A good English-Chinese Electronic dictionary

Hi,

Can anyone recommend a decent electronic dictionary for translating English into Chinese please? I do not need one that has MP3 player and tons of extras, just one that does a good translation of words and can be audible as well please? I’m sure there must be something cheaper than 1,000 NT$, which is all I have seen so far.

Many thanks.

What do you mean by “translating”?

Do you want a machine in which you can input an English sentence or paragraph and get Chinese? Or do you just want an English-Chinese dictionary?

Hi Chris,

To be honest I didn’t know you could do sentences so was just thinking of the ability to translate individual words. I assume one which will go as far as sentences would be quite a bit more expensive too, but any suggestions you have would be much appreciated. Thanks.

I have the Instant MD6900 which is OK, but has some annoying errors in the indexes so it can produce some wrong information in odd but minor ways:

  • enter the English word: enough and translate
  • get some assorted translations including the character ‘go’ which is the one I wanted
  • highlight that character and press enter
    -instead of taking me to the ‘go’ character and its properties, it takes me to a completely different character, ‘she’ which does include ‘excessive’ as a definition but not what I wanted.
    (If I put in ‘go’ in Chinese, everything works.)

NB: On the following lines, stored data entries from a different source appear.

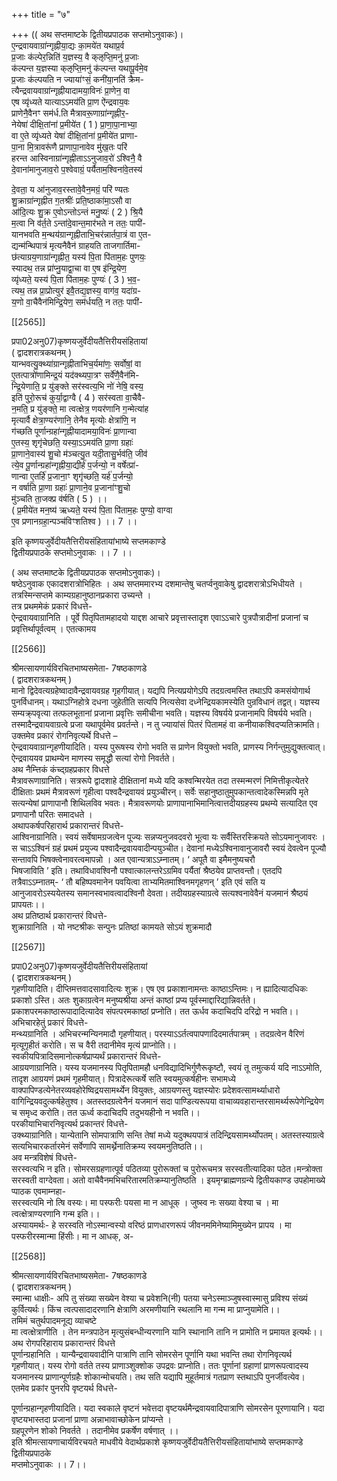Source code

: +++
title = "७"

+++
(( अथ सप्तमाष्टके द्वितीयप्रपाठक सप्तमोऽनुवाकः)।  
ए॒न्द्रवायवाग्रा॑न्गृह्नीया॒द्यः का॒मये॑त यथाप्र॒र्व  
प्र॒जाः क॑ल्पेर॒न्निति॑ य॒ज्ञस्य॒ वै क्ऌप्ति॒मनु॑ प्र॒जाः  
क॑ल्पन्त य॒ज्ञस्या क्ऌप्ति॒मनु॑ क॑ल्पन्त यथापू॒र्वमे॒व  
प्र॒जाः क॑ल्पयति न ज्याया॑ꣳसं॒ कनी॑या॒नति॑ क्रैम-  
त्यैन्द्रवायवाग्रा॑न्गृह्नीयादामया॒विनः॑ प्रा॒णेन॒ वा  
एष व्यृ॑ध्यते यात्याऽऽमय॑ति प्रा॒ण ऐ॑न्द्रवाय॒वः  
प्राणेनै॒वैनꣳ सम॑र्ध.ति मैत्रावरू॒णाग्रा॑न्गृह्नीर॒-  
नेयेषा॑ दीक्षि॒तांना॑ प्र॒मीये॑त ( 1 ) प्रा॒णा॒पा॒नाभ्या॒  
वा ए॒ते व्यृ॑ध्यते येषा॑ दीक्षि॒तांना॑ प्र॒मीये॑त प्राणा-  
पा॒ना मि॒त्रावरू॑णै प्राणापा॒नावेव मु॑ख॒तः परि॑  
हरन्त आस्विनाग्रा॑न्गृह्नीताऽऽनुजाव॒रो॑ ऽश्विनै॒ वै  
दे॒वाना॑मानुजाव॒रो प॒श्वेवाग्रं॒ पर्यैताम॒श्विना॑वे॒तस्य॑

दे॒वता॒ य आ॑नुजाव॒रस्तावे॒वैन॒मग्रं॒ परि॑ ण्यतः  
शु॒क्राग्रा॑न्गृह्नीत ग॒तश्रीः॑ प्रति॒ष्ठाका॑मा॒ऽसौ वा  
आ॑दि॒त्यः शु॒क्र ए॒वोऽन्तोऽन्तं मनु॒ष्यः॑ ( 2 ) श्रि॒यै  
म॒त्वा नि व॑र्त॒ते ऽन्ता॑दे॒वान्त॒मार॑भते न ततः॒ पापी॑-  
यानभवति म॒न्थय॑ग्रान्गृह्नीताभि॒चर॑न्नार्तपा॒त्रं वा ए॒त-  
द्यन्म॑न्थिपात्रं मृत्यनैवैन॑ ग्राहयति ताजगार्तिमा-  
छ॑त्याग्रय॒णाग्रा॑न्गृह्नीत॒ यस्य॑ पि॒ता पि॑ताम॒हः पुणयः॒  
स्यादथ॒ तन्न प्रा॑प्नु॒याद्वा॒चा वा ए॒ष इ॑न्द्रि॒येण॒  
व्यृ॑ध्यते॒ यस्य॑ पि॒ता पि॑ताम॒हः पुण्यः॑ ( 3 ) भ॒व॒-  
त्यथ॒ तन्न प्रा॒प्रोत्युर॑ इवै॒तद्य॒ज्ञस्य॒ वाग॑व॒ यदा॑ग्र-  
य॒णो वा॒चैवैन॑मिन्द्रि॒येण॒ सम॑र्धयति॒ न ततः॒ पापी॑-

[[2565]]

प्रपा02अनु07)कृष्णयजुर्वेदीयतैत्तिरीयसंहितायां  
( द्वादशरात्रकथनम् )  
यान्भवत्यु॒क्थ्या॑ग्रान्गृह्नीताभिच॒र्यमा॑णः॒ सर्वोषां॒ वा  
ए॒तत्पात्रो॑णामिन्द्र॒यं यद॑क्थ्यपा॒त्रꣳ सर्वे॑णै॒वैन॑मि-  
न्द्रि॒येणाति॒ प्र यु॑ङ्क्ते सर॑स्वत्य॒भि नो॑ नेषि॒ वस्य॒  
इति॑ पुरो॒रूच॑ कुर्या॒द्वाग्वै ( 4 ) सर॑स्वता वा॒चैवै-  
न॒मति॒ प्र यु॑ङ्क्ते॒ मा त्वत्क्षेत्र॒ णयर॑णानि ग॒न्मेत्या॑ह  
मृत्यार्वै क्षेत्रा॒ण्यर॑णानि॒ तेनैव मृत्योः क्षेत्रा॑णि॒ न  
ग॑च्छति पूर्णान्ग्रहा॑न्गृह्नीयादामया॒विनः॑ प्रा॒णान्वा  
ए॒तस्य॒ शृगृ॑चेछति॒ यस्या॒ऽऽमय॑ति प्रा॒णा ग्रहाः॑  
प्रा॒णाने॒वास्य॑ शु॒चो म॑ञ्चत्यु॒त यदी॒तासु॒र्भव॑ति॒ जीव॑  
त्ये॒व पू॒र्णान्ग्रहा॑न्गृह्नीया॒द्यीर्ह॑ प॒र्जन्यो॒ न वर्षेत्प्रा॑-  
णान्वा ए॒तर्हि॑ प्र॒जाना॒ꣳ शृगृ॑च्छति॒ यर्ह॑ प॒र्जन्यो॒  
न वर्षाति प्रा॒णा ग्रहाः॑ प्रा॒णाने॒व प्र॒जाना॑ꣳशु॒चो  
मु॑ञ्चति ता॒जक्प्र व॑र्षति ( 5 ) ।।  
( प्र॒मीये॑त मन॒ष्य॑ ऋध्यते॒ यस्य॑ पि॒ता पि॑ताम॒हः पुण्यो॒ वाग्वा  
ए॒व प्रणानग्रहा॒न्पञ्च॑विꣳशतिश्व ) ।। 7 ।।

इति कृष्णयजुर्वेदीयतैत्तिरीयसंहितायांभाष्ये सप्तमकाण्डे  
द्वितीयप्रपाठके सप्तमोऽनुवाकः ।। 7 ।।

( अथ सप्तमाष्टके द्वितीयप्रपाठक सप्तमोऽनुवाकः)।  
षष्ठेऽनुवाक एकादशरात्रोभिहितः । अथ सप्तममारभ्य दशमान्तेषु चतर्प्वनुवाकेषु द्वादशरात्रोऽभिधीयते । तत्रस्मिन्सप्तमे काम्यग्रहानुष्ठानप्रकारा उच्यन्ते ।  
तत्र प्रथममेकं प्रकारं विधत्ते-  
ऐन्द्रवायवाग्रानिति । पूर्वे पितृपितामहादयो याद्दश आचारे प्रवृत्तास्तादृश एवाऽऽचारे पुत्रपौत्रादीनां प्रजानां च प्रवृत्तिर्थापूर्वत्वम् । एतत्कामय

[[2566]]

श्रीमत्सायणार्यविरचितभाष्यसमेता- 7षष्ठकाणडे  
( द्वादशरात्रकथनम् )  
मानो द्विदेवत्यग्रहेष्वादावैन्द्रवायवग्रह गृहगीयात्। यद्यपि नित्यप्रयोगेऽपि तदग्रत्वमस्ति तथाऽपि कमसंयोगार्थ पुनर्विधानम्। यथाऽग्निहोत्रे दधना जुहेतीति सत्यपि नित्यसेवा दध्नेन्द्रियकामस्येति पुन्रविधानं तद्वत्। यज्ञस्य सम्यक्र्पवृत्या तत्फलभूतानां प्रजाना प्रवृत्तिः समीचीना भवति। यज्ञस्य विषर्यये प्रजानामपि विषर्यये भवति। तस्मादैन्द्रवायवाग्रत्वे प्रजा यथापूर्वमेव प्रवर्तन्ते। न तु ज्यायांसं पितरं पितामहं वा कनीयाकश्विदप्यतिक्रामति।  
उक्तमेव प्रकारं रोगनिवृत्यर्थे विधत्ते –  
ऐन्द्रवायवाग्रान्गृहणीयादिति। यस्य पुरूषस्य रोगो भवति स प्राणेन वियुक्तो भवति, प्राणस्य निर्गन्तुमुद्युक्तत्वात्। ऐन्द्रवाययव प्राथम्येन माणस्य समृद्धौ सत्यां रोगो निवर्तते।  
अथ नैम्त्तिकं कंच्द्ग्रहप्रकार विधत्ते  
मैत्रावरूणाग्रानिति। सत्ररूपे द्वादशाहे दीक्षितानां मध्ये यदि कश्वन्मिरयेत तदा तस्मन्मरणं निमित्तीकृत्येतरे दीक्षिताः प्रथमं मैत्रावरूणं गृहीत्वा पश्वदैन्द्रवायवं प्रयुञ्चीरन्। सर्वेः सहानुष्ठातुमुपकान्तत्वादेकस्मिन्नपि मृते सत्यन्येषां प्राणापानौ शिथिलविव भवतः। मैत्रावरूणयोः प्राणापानाभिमानित्वात्तदीयग्रहस्य प्रथम्ये सत्यादित एव प्रणापानौ परितः समादधते ।  
अथापकर्षपरिहारार्थ प्रकारान्तरं विधत्ते-  
आश्विनाग्रानिति। स्वयं सर्वेषामग्रजत्वेन पूज्यः सन्नप्यनुजवदवरो भूत्वा यः सर्वैस्तिरस्क्रियते सोऽयमानुजावरः । स चाऽऽश्विनं ग्रहं प्रथमं प्रयुज्य पश्वादैन्द्रवायवादीन्पयुञ्चीत। देवानां मध्येऽश्विनावानुजावरौ स्वयं देवत्वेन पूज्यौ सन्तावपि भिषक्त्वेनावरत्वमापन्नो । अत एवान्यत्राऽऽम्नातम्। ‘ अपूतै वा इमैमनुष्यचरौ  
भिषजाविति ’ इति। तथाविधावश्विनौ पश्वात्कालन्तरेऽग्रमिव पर्यैतां श्रैष्ठयेव प्राप्तवन्तौ। एतदपि तत्रैवाऽऽम्नातम्- ‘ तौ बहिष्पवमानेन पवयित्वा ताभ्यमितमाश्विनमगृहणन् ’ इति एवं सति य आनुजावरोऽस्ययेतस्य समानस्वभावत्वादश्विनौ देवता। तदीयग्रहस्याग्रत्वे सत्यश्वनावेवैनं यजमानं श्रैष्ठयं प्रापयतः।।  
अथ प्रतिष्ठार्थ प्रकारान्तरं विधत्ते-  
शुक्राग्रानिति । यो नष्टश्रीकः सन्पुनः प्रतिष्ठां कामयते सोऽयं शुक्रमादौ

[[2567]]

प्रपा02अनु07)कृष्णयजुर्वेदीयतैत्तिरीयसंहितायां  
( द्वादशरात्रकथनम् )  
गृहणीयादिति। दीप्तिमत्तवादसावादित्यः शुक्र। एष एव प्रकाशानामन्तः काष्ठाऽन्तिमः। न ह्यादित्यादधिकः प्रकाशो ऽस्ति। अतः शुकाग्रत्वेन मनुष्यश्रीया अन्तं काष्ठां प्रप्य पूर्वस्माद्दारिद्यान्निवर्तते। प्रकाशपरमकाष्ठारूपादादित्यादेव संपत्परमकाष्ठां प्रप्नोति। तत ऊर्धव कदाचिदपि दरिद्रो न भवति।।  
अभिचारहेतुं प्रकारं विधत्ते-  
मन्थ्यग्रानिति । अभिचरन्मन्यिनमादौ गृहणीयात्। परस्याऽऽर्तत्वपापणादिदमार्तपात्रम् । तदग्रत्वेन वैरिणं मृत्यूगृहीतं करोति। स च वैरी तदानीमेव मृत्यं प्राप्नोति।।  
स्वकीयपित्रादिसमानोत्कर्षप्राप्यर्थं प्रकारान्तरं विधत्ते-  
आग्रयणाग्रानिति। यस्य यजमानस्य पितृपितामहौ धनविद्यादिभिर्गुणैरूकृष्टौ, स्वयं तू तमुत्कर्य यदि नाऽऽमोति, तादृश आग्रयणं प्रथमं गृहमीयात्। पित्रादेरूत्कर्षे सति स्वयमुत्कर्षहीनः सभामध्ये वाक्पापिण्डत्येनेतरव्यवहोरेष्विद्रयसामर्थ्येन वियुक्तः, आग्रयणस्तु यज्ञस्योरः प्रदेशवत्सामर्थ्याधारो वागिन्द्रियवदुत्कर्षहेतुश्व। अतस्तदग्रत्वेनैनं यजमानं सदा पाण्डित्यरूपया वाचाव्यवहारान्तरसामर्थ्यरूपेणेन्द्रियेण च समृध्द करोति। तत ऊर्ध्व कदाचिदपि तदुभयहीनो न भवति।।  
परकीयाभिचारनिवृत्यर्थ प्रकान्तरं विधत्ते-  
उक्थ्याग्रानिति। यान्येतानि सोमपात्राणि सन्ति तेषां मध्ये यदुक्थयपात्रं तदिन्द्रियसामर्थ्योपतम्। अतस्तस्याग्रत्वे सत्यभिचारकर्तारमेनं सर्वेणापि सामर्थ्नेनातिक्रम्य स्वयमनुतिष्ठति।।  
अव मन्त्रविशेषं विधत्ते-  
सरस्वत्यभि न इति। सोमरसग्रहणात्पूर्व पठितव्या पुरोरूक्तां च पुरोरूचमत्र सरस्वतीत्यादिका पठेत।मन्त्रोक्ता सरस्वती वाग्देवता। अतो वाचैवैनमभिचरितारमतिक्रम्यानुतिष्ठति । इयमृग्ब्राह्मणग्रन्ये द्वितीयकाण्ड उपहोमाख्ये प्पाठक एवमाम्नहा-  
सरस्वत्यमि नो त्षि वस्यः। मा पस्फरीः पयसा मा न आधूक् । जुष्स्व नः सख्या वेश्या च । मा त्वत्क्षेत्राण्यरणानि गन्म इति।।  
अस्यायमर्थः- हे सरस्वति नोऽस्मान्वस्यो वरिष्ठं प्राणधारणरूपं जीवनममिनेष्यामिमुख्येन प्रापय । मा पस्फरीरस्मान्मा हिंसीः। मा न आधक्, अ-

[[2568]]

श्रीमत्सायणार्यविरचितभाष्यसमेता- 7षष्ठकाणडे  
( द्वादशरात्रकथनम् )  
स्मान्मा धाक्षीः- अपि तु संख्या सख्येन वेश्या च प्रवेशनि(नी) पतया चनेऽस्माञ्जुषस्वास्मासु प्रविश्य संख्यं कुर्वित्यर्थः। किंच त्वत्पसादादरणानि क्षेत्राणि अरमणीयानि स्थलानि मा गन्म मा प्राप्नुयामेति।।  
तमिमं चतुर्थपादमनूद्य व्याचष्टे  
मा त्वत्क्षेत्राणीति । तेन मन्त्रपाठेन मृत्युसंबन्धीन्यरणानि यानि स्थानानि तानि न प्रामोति न प्रमायत इत्यर्थः।।  
अथ रोगपरिहाराय प्रकारान्तरं विधत्ते  
पूर्णान्ग्रहानिति । यान्यैन्द्रवायवादीनि पात्राणि तानि सोमरसेन पूर्णानि यथा भवन्ति तथा रोगनिवृत्यर्थ गृहणीयात्। यस्य रोगो वर्तते तस्य प्राणाञ्शुक्शोक उपद्रवः प्राप्नोति। ततः पूर्णानां ग्रहाणां प्राणरूपत्वादस्य यजमानस्य प्राणान्पूर्णग्रहैः शोकान्मोचयति। तथ सति यद्यापि मुहूर्तमात्रं गतप्राण स्तथाऽपि पुनर्जीवत्येव।  
एतमेव प्रकांर पुनरपि वृष्टयर्थ विधत्ते-

पूर्णान्ग्रहान्गृहणीयादिति। यदा स्वकाले वृष्टनं भवेत्तदा वृष्टयर्थमैन्द्रवायवादिपात्राणि सोमरसेन पूरणायानि। यदा  
वृष्टयभास्तदा प्रजानां प्राणा अन्नाभावाच्छोकेन प्रा॑प्यन्ते ।  
ग्रहपूरणेन शोको निवर्तते । तदानीमेव प्रकर्षेण वर्षणात् ।।  
इति श्रीमत्सायणाचार्यविरचयते माधवीये वेदार्थप्रकाशे कृष्णयजुर्वेदीयतैत्तिरीयसंहितायांभाष्ये सप्तमकाण्डे  
द्वितीयप्रपाठके  
मप्तमोऽनुवाकः ।। 7।।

I have found only a very few errors like this.

shopping.com/instant-dict/products This web site shows the Instant models.

Instant is made in Taiwan and they do have a service center in Taipei so that’s a plus. I’ve had it for a year and a half and nothing has ever broken.

I’ve been using the BESTA CD-858. It retails for around 9,000 NT. Three years on and it still looks and operates like new.

I always liked the Besta dictionaries. One thing is that, at least as far as I have seen, they ALL come with tons of bells and whistles that I never used.

I no longer use handheld electronic dictionaries, having instead installed Dr. Eye on my computer. Dr. Eye and Besta use the same word list, both being Inventec products. Despite having hundreds of thousands of vocab words, they are still missing quite a few relatively common words, and they suffer from that perennial dictionary drawback: an incomplete range of usages.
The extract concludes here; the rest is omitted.